Meditazione quotidiana

LA DISCIPLINA DELLO SGOMENTO

E mentre seguivano, avevano paura.

Marco 10:32

All’inizio eravamo certi di sapere tutto di Gesù Cristo, era una gioia vendere tutto e scagliarci fuori in un’audacia d’amore; ma ora non ne siamo più del tutto certi. Gesù è avanti ed Egli sembra estraneo: "Gesù camminava davanti a loro ed essi erano stupiti."

Vi è un aspetto di Gesù che gela fino al midollo il cuore di un discepolo e fa ansimare per il respiro l’intera vita spirituale. Questo Essere estraneo con il Suo volto "fisso come selce" e la Sua determinazione nel procedere a grandi passi, mi incute terrore. Egli non è più Consigliere e Compagno, è assorbito da un punto di vista di cui non so nulla, e sono stupefatto di Lui. All’inizio ero certo di comprenderLo, ma ora non ne sono più tanto sicuro. Comincio a rendermi conto che vi è una distanza tra Gesù Cristo e me; non posso più avere familiarità con Lui. Egli è davanti a me e non Si volta mai; non ho idea di dove Egli stia andando, e la meta è divenuta stranamente lontana.

Gesù Cristo dovette scandagliare ogni peccato e ogni dolore che l’uomo potesse sperimentare, ed è questo che Lo fa sembrare estraneo.
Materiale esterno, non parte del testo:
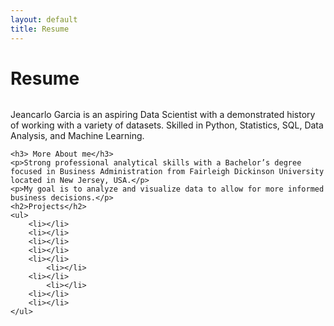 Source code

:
 ```yaml
---
layout: default
title: Resume
---
```


<div class="post">
	<h1 class="pageTitle">Resume</h1>
	<img src="{{ '/assets/img/touring.jpg' }}" alt="">
	<p class="intro">Jeancarlo Garcia is an aspiring Data Scientist with a demonstrated history of working with a variety of datasets. Skilled in Python, Statistics, SQL, Data Analysis, and Machine Learning.</p>
	
	<h3> More About me</h3>
	<p>Strong professional analytical skills with a Bachelor’s degree focused in Business Administration from Fairleigh Dickinson University located in New Jersey, USA.</p>
	<p>My goal is to analyze and visualize data to allow for more informed business decisions.</p>
	<h2>Projects</h2>
	<ul>
		<li></li>
  		<li></li>
  		<li></li>
  		<li></li>
  		<li></li>
      		<li></li>
  		<li></li>
      		<li></li>
  		<li></li>
  		<li></li>
  	</ul>
</div>
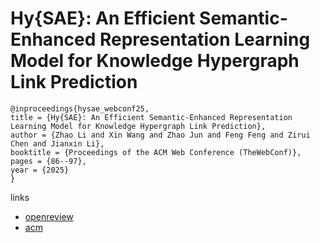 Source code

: # Hy{SAE}: An Efficient Semantic-Enhanced Representation Learning Model for Knowledge Hypergraph Link Prediction

```
@inproceedings{hysae_webconf25,
title = {Hy{SAE}: An Efficient Semantic-Enhanced Representation Learning Model for Knowledge Hypergraph Link Prediction},
author = {Zhao Li and Xin Wang and Zhao Jun and Feng Feng and Zirui Chen and Jianxin Li},
booktitle = {Proceedings of the ACM Web Conference (TheWebConf)},
pages = {86--97},
year = {2025}
}
```

links
- [openreview](https://openreview.net/forum?id=OLLYLTb8FC)
- [acm](https://dl.acm.org/doi/10.1145/3696410.3714549)
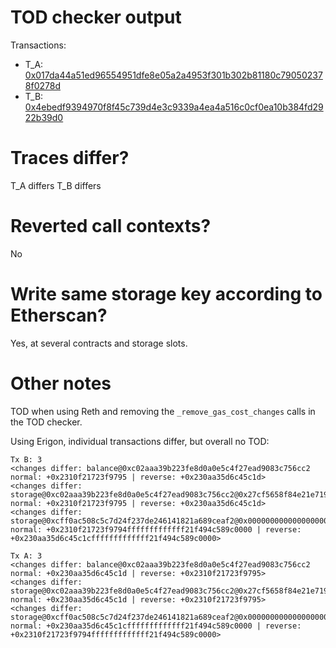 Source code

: # TOD checker output

Transactions:
- T_A: [0x017da44a51ed96554951dfe8e05a2a4953f301b302b81180c790502378f0278d](https://etherscan.io/tx/0x017da44a51ed96554951dfe8e05a2a4953f301b302b81180c790502378f0278d)
- T_B: [0x4ebedf9394970f8f45c739d4e3c9339a4ea4a516c0cf0ea10b384fd2922b39d0](https://etherscan.io/tx/0x4ebedf9394970f8f45c739d4e3c9339a4ea4a516c0cf0ea10b384fd2922b39d0)

# Traces differ?

T_A differs
T_B differs

# Reverted call contexts?

No

# Write same storage key according to Etherscan?

Yes, at several contracts and storage slots.

# Other notes

TOD when using Reth and removing the `_remove_gas_cost_changes` calls in the TOD checker.

Using Erigon, individual transactions differ, but overall no TOD:

```
Tx B: 3
<changes differ: balance@0xc02aaa39b223fe8d0a0e5c4f27ead9083c756cc2 normal: +0x2310f21723f9795 | reverse: +0x230aa35d6c45c1d>
<changes differ: storage@0xc02aaa39b223fe8d0a0e5c4f27ead9083c756cc2@0x27cf5658f84e21e719335f0ea86c51c39f098030f918e824fcdea8563ce82957 normal: +0x2310f21723f9795 | reverse: +0x230aa35d6c45c1d>
<changes differ: storage@0xcff0ac508c5c7d24f237de246141821a689ceaf2@0x0000000000000000000000000000000000000000000000000000000000000008 normal: +0x2310f21723f9794fffffffffffff21f494c589c0000 | reverse: +0x230aa35d6c45c1cfffffffffffff21f494c589c0000>

Tx A: 3
<changes differ: balance@0xc02aaa39b223fe8d0a0e5c4f27ead9083c756cc2 normal: +0x230aa35d6c45c1d | reverse: +0x2310f21723f9795>
<changes differ: storage@0xc02aaa39b223fe8d0a0e5c4f27ead9083c756cc2@0x27cf5658f84e21e719335f0ea86c51c39f098030f918e824fcdea8563ce82957 normal: +0x230aa35d6c45c1d | reverse: +0x2310f21723f9795>
<changes differ: storage@0xcff0ac508c5c7d24f237de246141821a689ceaf2@0x0000000000000000000000000000000000000000000000000000000000000008 normal: +0x230aa35d6c45c1cfffffffffffff21f494c589c0000 | reverse: +0x2310f21723f9794fffffffffffff21f494c589c0000>
``` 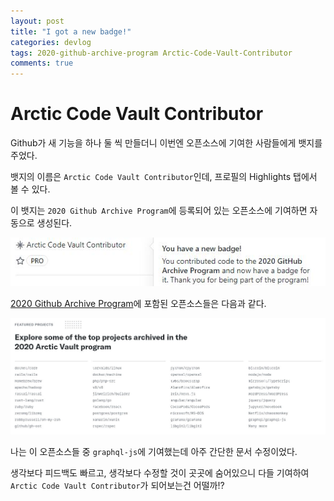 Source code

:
 ```yaml
---
layout: post
title: "I got a new badge!"
categories: devlog
tags: 2020-github-archive-program Arctic-Code-Vault-Contributor
comments: true
---
```


# Arctic Code Vault Contributor

Github가 새 기능을 하나 둘 씩 만들더니 이번엔 오픈소스에 기여한 사람들에게 뱃지를 주었다.

뱃지의 이름은 `Arctic Code Vault Contributor`인데, 프로필의 Highlights 탭에서 볼 수 있다.

이 뱃지는 `2020 Github Archive Program`에 등록되어 있는 오픈소스에 기여하면 자동으로 생성된다.

![badge](https://github.com/solidw/solidw.github.io/blob/master/_posts/images/badge.JPG?raw=true)

[2020 Github Archive Program](https://archiveprogram.github.com/)에 포함된 오픈소스들은 다음과 같다.

![open sources](https://github.com/solidw/solidw.github.io/blob/master/_posts/images/2020-github-archive-program.JPG?raw=true)


나는 이 오픈소스들 중 `graphql-js`에 기여했는데 아주 간단한 문서 수정이었다.

생각보다 피드백도 빠르고, 생각보다 수정할 것이 곳곳에 숨어있으니 다들 기여하여 `Arctic Code Vault Contributor`가 되어보는건 어떨까!? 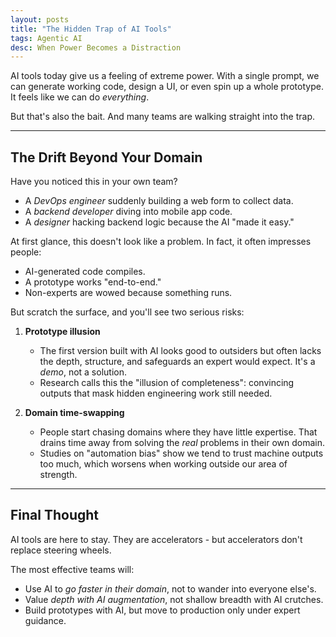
 ```yaml
---
layout: posts
title: "The Hidden Trap of AI Tools"
tags: Agentic AI
desc: When Power Becomes a Distraction
---
```


AI tools today give us a feeling of extreme power. With a single prompt, we can
generate working code, design a UI, or even spin up a whole prototype. It feels
like we can do *everything*.

But that's also the bait. And many teams are walking straight into the trap.

---

## The Drift Beyond Your Domain

Have you noticed this in your own team?

- A *DevOps engineer* suddenly building a web form to collect data.
- A *backend developer* diving into mobile app code.
- A *designer* hacking backend logic because the AI "made it easy."

At first glance, this doesn't look like a problem. In fact, it often impresses
people:

- AI-generated code compiles.
- A prototype works "end-to-end."
- Non-experts are wowed because something runs.

But scratch the surface, and you'll see two serious risks:

1. **Prototype illusion**
	- The first version built with AI looks good to outsiders but often lacks the
    depth, structure, and safeguards an expert would expect. It's a *demo*,
    not a solution.
    - Research calls this the "illusion of completeness": convincing outputs that
    mask hidden engineering work still needed.

2. **Domain time-swapping**
	- People start chasing domains where they have little expertise. That drains
    time away from solving the *real* problems in their own domain.
    - Studies on "automation bias" show we tend to trust machine outputs too
    much, which worsens when working outside our area of strength.

---

## Final Thought

AI tools are here to stay. They are accelerators - but accelerators don't
replace steering wheels.

The most effective teams will:
- Use AI to *go faster in their domain*, not to wander into everyone else's.
- Value *depth with AI augmentation*, not shallow breadth with AI crutches.
- Build prototypes with AI, but move to production only under expert guidance.

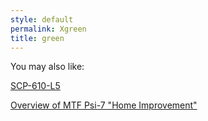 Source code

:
 ```yaml
---
style: default
permalink: Xgreen
title: green
---
```

You may also like:

[SCP-610-L5](http://scp-wiki.net/scp-610-l5)

[Overview of MTF Psi-7 "Home Improvement"](http://scp-wiki.net/overview-of-mtf-psi-7-home-improvement)
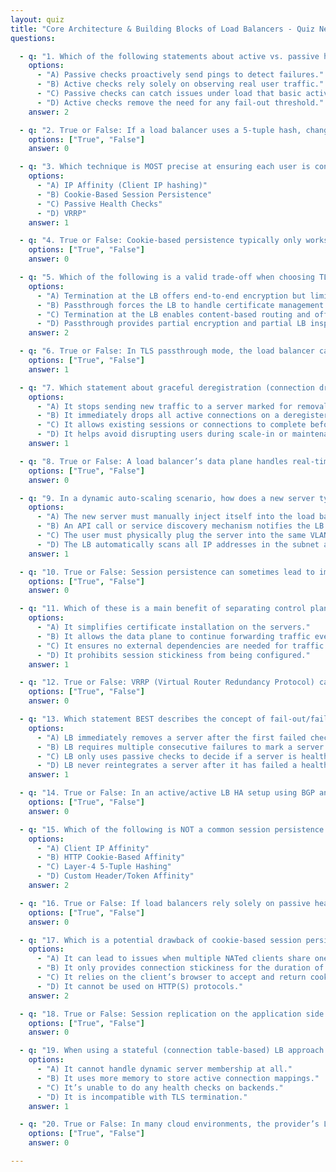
 ```yaml
---
layout: quiz
title: "Core Architecture & Building Blocks of Load Balancers - Quiz New"
questions:

  - q: "1. Which of the following statements about active vs. passive health checks is correct?"
    options:
      - "A) Passive checks proactively send pings to detect failures."
      - "B) Active checks rely solely on observing real user traffic."
      - "C) Passive checks can catch issues under load that basic active probes might miss."
      - "D) Active checks remove the need for any fail-out threshold."
    answer: 2

  - q: "2. True or False: If a load balancer uses a 5-tuple hash, changing the source port on a new connection can lead to a different backend server."
    options: ["True", "False"]
    answer: 0

  - q: "3. Which technique is MOST precise at ensuring each user is consistently routed to the same server in an HTTP-based application?"
    options:
      - "A) IP Affinity (Client IP hashing)"
      - "B) Cookie-Based Session Persistence"
      - "C) Passive Health Checks"
      - "D) VRRP"
    answer: 1

  - q: "4. True or False: Cookie-based persistence typically only works for HTTP(S) traffic and requires that the client accept cookies."
    options: ["True", "False"]
    answer: 0

  - q: "5. Which of the following is a valid trade-off when choosing TLS termination at the load balancer (LB) versus TLS passthrough?"
    options:
      - "A) Termination at the LB offers end-to-end encryption but limits the LB’s ability to inspect traffic."
      - "B) Passthrough forces the LB to handle certificate management but allows deeper content inspection."
      - "C) Termination at the LB enables content-based routing and offloads encryption from the backend servers."
      - "D) Passthrough provides partial encryption and partial LB inspection capabilities."
    answer: 2

  - q: "6. True or False: In TLS passthrough mode, the load balancer can still insert HTTP cookies for session persistence."
    options: ["True", "False"]
    answer: 1

  - q: "7. Which statement about graceful deregistration (connection draining) is FALSE?"
    options:
      - "A) It stops sending new traffic to a server marked for removal."
      - "B) It immediately drops all active connections on a deregistered server."
      - "C) It allows existing sessions or connections to complete before fully removing a server."
      - "D) It helps avoid disrupting users during scale-in or maintenance events."
    answer: 1

  - q: "8. True or False: A load balancer’s data plane handles real-time packet forwarding, while the control plane handles configuration, health checks, and server registration."
    options: ["True", "False"]
    answer: 0

  - q: "9. In a dynamic auto-scaling scenario, how does a new server typically become available to receive traffic from the load balancer?"
    options:
      - "A) The new server must manually inject itself into the load balancer’s data plane code."
      - "B) An API call or service discovery mechanism notifies the LB’s control plane to register it."
      - "C) The user must physically plug the server into the same VLAN as the LB."
      - "D) The LB automatically scans all IP addresses in the subnet and picks new servers."
    answer: 1

  - q: "10. True or False: Session persistence can sometimes lead to imbalanced load if certain users have significantly heavier usage."
    options: ["True", "False"]
    answer: 0

  - q: "11. Which of these is a main benefit of separating control plane and data plane in load balancers?"
    options:
      - "A) It simplifies certificate installation on the servers."
      - "B) It allows the data plane to continue forwarding traffic even if the control plane is busy or restarted."
      - "C) It ensures no external dependencies are needed for traffic management."
      - "D) It prohibits session stickiness from being configured."
    answer: 1

  - q: "12. True or False: VRRP (Virtual Router Redundancy Protocol) can be used in on-premises setups to enable a shared virtual IP between two load balancer nodes for high availability."
    options: ["True", "False"]
    answer: 0

  - q: "13. Which statement BEST describes the concept of fail-out/fail-in thresholds in health checks?"
    options:
      - "A) LB immediately removes a server after the first failed check."
      - "B) LB requires multiple consecutive failures to mark a server unhealthy, and multiple consecutive successes to mark it healthy again."
      - "C) LB only uses passive checks to decide if a server is healthy."
      - "D) LB never reintegrates a server after it has failed a health check."
    answer: 1

  - q: "14. True or False: In an active/active LB HA setup using BGP anycast, multiple LB instances can advertise the same IP address, allowing traffic to be distributed among them."
    options: ["True", "False"]
    answer: 0

  - q: "15. Which of the following is NOT a common session persistence technique?"
    options:
      - "A) Client IP Affinity"
      - "B) HTTP Cookie-Based Affinity"
      - "C) Layer-4 5-Tuple Hashing"
      - "D) Custom Header/Token Affinity"
    answer: 2

  - q: "16. True or False: If load balancers rely solely on passive health checks, a server that fails during a period of no traffic might stay in rotation undetected."
    options: ["True", "False"]
    answer: 0

  - q: "17. Which is a potential drawback of cookie-based session persistence?"
    options:
      - "A) It can lead to issues when multiple NATed clients share one IP."
      - "B) It only provides connection stickiness for the duration of a single TCP connection."
      - "C) It relies on the client’s browser to accept and return cookies."
      - "D) It cannot be used on HTTP(S) protocols."
    answer: 2

  - q: "18. True or False: Session replication on the application side can sometimes remove the need for sticky sessions at the load balancer."
    options: ["True", "False"]
    answer: 0

  - q: "19. When using a stateful (connection table-based) LB approach for flow hashing, what is one main drawback compared to a stateless hash?"
    options:
      - "A) It cannot handle dynamic server membership at all."
      - "B) It uses more memory to store active connection mappings."
      - "C) It’s unable to do any health checks on backends."
      - "D) It is incompatible with TLS termination."
    answer: 1

  - q: "20. True or False: In many cloud environments, the provider’s LB service handles the HA aspect behind the scenes, so you typically don’t configure VRRP or BGP yourself."
    options: ["True", "False"]
    answer: 0

---
```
Quando Lo vediamo sotto questo aspetto non Lo conosciamo, non riconosciamo un solo tratto della Sua vita, e non sappiamo come cominciare a seguirLo. Egli è avanti, un Condottiero Che è molto estraneo, e non abbiamo rapporto di compagnia con Lui.

La disciplina dello sgomento è essenziale nella vita del discepolato. Il pericolo è tornare a un piccolo fuoco nostro e accendervi l’entusiasmo (cfr. Isaia 1:10-11). Quando giunge l’oscurità dello sgomento, resisti finché sia passata, perché da essa verrà quel seguire Gesù che è una gioia indicibile.